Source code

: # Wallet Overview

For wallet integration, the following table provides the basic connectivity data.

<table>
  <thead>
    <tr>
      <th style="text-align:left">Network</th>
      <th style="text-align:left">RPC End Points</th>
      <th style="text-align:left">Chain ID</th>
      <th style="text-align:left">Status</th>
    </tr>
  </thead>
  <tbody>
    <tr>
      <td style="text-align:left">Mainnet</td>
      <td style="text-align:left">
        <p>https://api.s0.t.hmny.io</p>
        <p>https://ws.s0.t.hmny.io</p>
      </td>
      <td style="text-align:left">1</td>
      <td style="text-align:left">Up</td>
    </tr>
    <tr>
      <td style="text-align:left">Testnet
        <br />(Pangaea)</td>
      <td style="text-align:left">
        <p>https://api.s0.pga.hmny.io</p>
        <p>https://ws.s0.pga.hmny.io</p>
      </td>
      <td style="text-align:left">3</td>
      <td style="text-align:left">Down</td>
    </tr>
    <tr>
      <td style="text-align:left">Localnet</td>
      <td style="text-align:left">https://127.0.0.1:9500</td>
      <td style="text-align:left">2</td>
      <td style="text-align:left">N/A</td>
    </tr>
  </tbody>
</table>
...
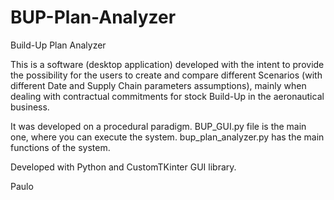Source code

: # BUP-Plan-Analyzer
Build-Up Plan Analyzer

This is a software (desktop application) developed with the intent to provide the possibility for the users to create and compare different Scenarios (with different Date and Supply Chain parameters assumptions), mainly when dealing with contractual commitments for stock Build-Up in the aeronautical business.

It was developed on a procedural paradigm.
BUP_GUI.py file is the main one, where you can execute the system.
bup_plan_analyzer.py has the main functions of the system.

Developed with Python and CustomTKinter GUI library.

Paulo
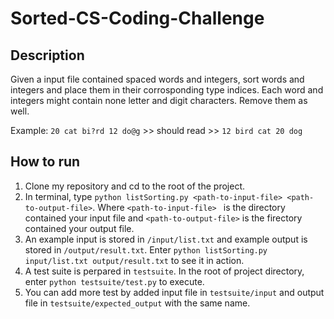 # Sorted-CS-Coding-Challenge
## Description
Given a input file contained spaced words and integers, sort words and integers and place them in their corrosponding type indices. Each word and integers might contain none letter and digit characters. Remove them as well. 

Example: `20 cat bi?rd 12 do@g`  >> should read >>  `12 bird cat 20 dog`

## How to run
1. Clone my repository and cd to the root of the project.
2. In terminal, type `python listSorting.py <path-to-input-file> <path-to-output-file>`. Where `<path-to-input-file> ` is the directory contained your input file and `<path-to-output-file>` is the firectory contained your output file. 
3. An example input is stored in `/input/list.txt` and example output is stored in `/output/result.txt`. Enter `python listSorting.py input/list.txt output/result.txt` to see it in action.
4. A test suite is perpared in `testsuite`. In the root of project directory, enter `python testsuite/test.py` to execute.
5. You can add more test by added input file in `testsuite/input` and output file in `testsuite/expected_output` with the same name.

> **REQUIRED WORK**
The required answer is the exact run of lines above starting at the line with "This is a software" and ending at the line with "BUP_GUI.py file is", with both ends present.

> **ANSWER TO THIS EXERCISE**
This is a software (desktop application) developed with the intent to provide the possibility for the users to create and compare different Scenarios (with different Date and Supply Chain parameters assumptions), mainly when dealing with contractual commitments for stock Build-Up in the aeronautical business.

It was developed on a procedural paradigm.
BUP_GUI.py file is the main one, where you can execute the system.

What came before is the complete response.